Beyond the Headlines: Haiti, 10 years later.


  • Photographer
    Ildiko Tillmann
  • Prize
    Honorable Mention
  • Technical Info
    all images were taken with a phone, as my camera was stolen on the third day of my stay

This series is a selection of images from a photo essay I prepared during January of this year, which marked the 10 year anniversary of the earthquake in Haiti. It is a memorial with a difference: rather than focusing on past destruction, it focuses on aspects of life as currently lived in Haiti today. The project aims to push back on representations of Haitians as quintessential victims, or racialized-sensationalized news items: it applies an artistic lens to a documentary topic. Publication is expected in the Columbia Journal at the end of April, with an accompanying long-form essay.

Story

Over the past two years I have been photographing a documentary-art series in Haiti. In January, the month that marked the 10 year memorial of the devastating earthquake of 2010 that hit the capital, Port-au-Prince, I spent three weeks travelling around the country with a Haitian journalist, Junior St Vil. We wanted to create a photo-memorial with a difference: one that commemorates the lives lost by focusing on aspects of life as lived in Haiti today. More importantly, we wanted to push back on visual representations of Haitians as quintessential victims, while not denying the realities they regularly face.
Two experiences guided the selection of images in this series: one was the sense of familiarity I felt each time I visited Haiti since the first time I went there.
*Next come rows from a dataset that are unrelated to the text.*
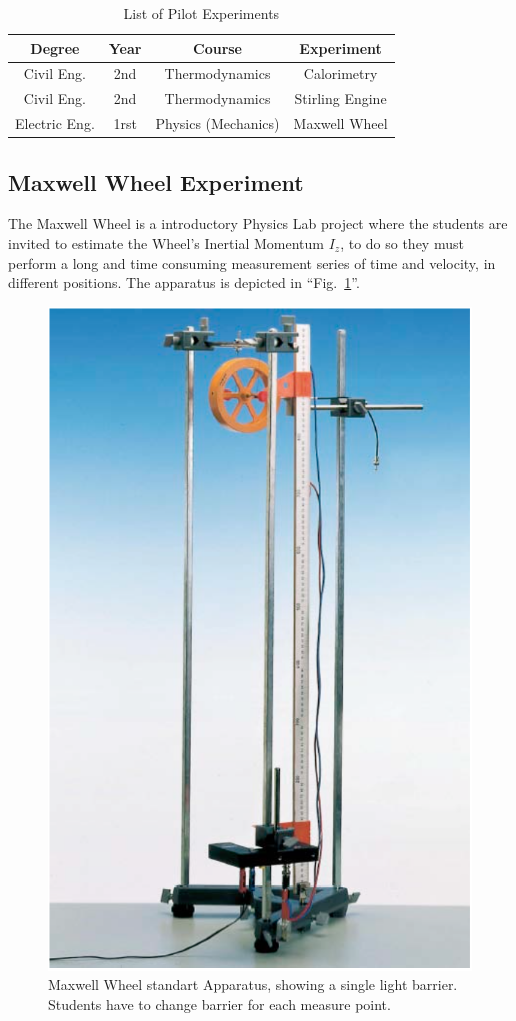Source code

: \documentclass[conference]{IEEEtran}
\begin{document}
\begin{table}[htbp]
\caption{List of Pilot Experiments}
\begin{center}
\begin{tabular}{|c|c|c|c|}
\hline
\textbf{Degree}&\textbf{Year}&\textbf{Course} &\textbf{Experiment}\\
\hline
Civil Eng. & 2nd&  Thermodynamics & Calorimetry\\
\hline
Civil Eng. & 2nd&  Thermodynamics & Stirling Engine\\
\hline
 Electric Eng.& 1rst&  Physics (Mechanics) & Maxwell Wheel\\
\hline
\end{tabular}
\label{tab1}
\end{center}
\end{table}

\subsection{Maxwell Wheel Experiment}
The Maxwell Wheel is a introductory Physics Lab project\cite{b6} where the students are 
invited to estimate the Wheel's Inertial Momentum  $I_z$,
to do so they must perform a long and time consuming measurement series of time and velocity, 
in different positions. 
The apparatus is depicted in ``Fig.~\ref{figMaxwell}''.

\begin{figure}[htbp]
    \centerline{\includegraphics[width=.6\columnwidth]{maxwell.png}}
    \caption{Maxwell Wheel standart Apparatus, showing a single light barrier. Students have to change barrier for each measure point.}
\label{figMaxwell}
\end{figure}
\end{document}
A familiarity with what I saw, with the words I heard when talking to people: reactions given to both challenges and successes in human lives. I knew those reactions, from the stories of my own family and my own people: Hungarians, Jews, refugees, people living through wars and dictatorship. The differences were eventualities of historical time and geographic location, the essence was familiar.
The other guiding principle were the words I heard from Haitians themselves, people who told me that images presented about them in the US press or in non-profit advertising were isolated stills of their lives, one that tells a factual, but largely agenda-driven story.
The images in this photo-essay aim to tell a story that complements the news. It tells the story of a place where heroism lies in everyday struggles, in the strength of the human spirit, in resilience. It tells a story of our ability to withstand acts of violence, pettiness and hate committed not only by larger power structures but also by fellow human beings, living across the street from us.
A story of black lives, Haitian lives, our lives.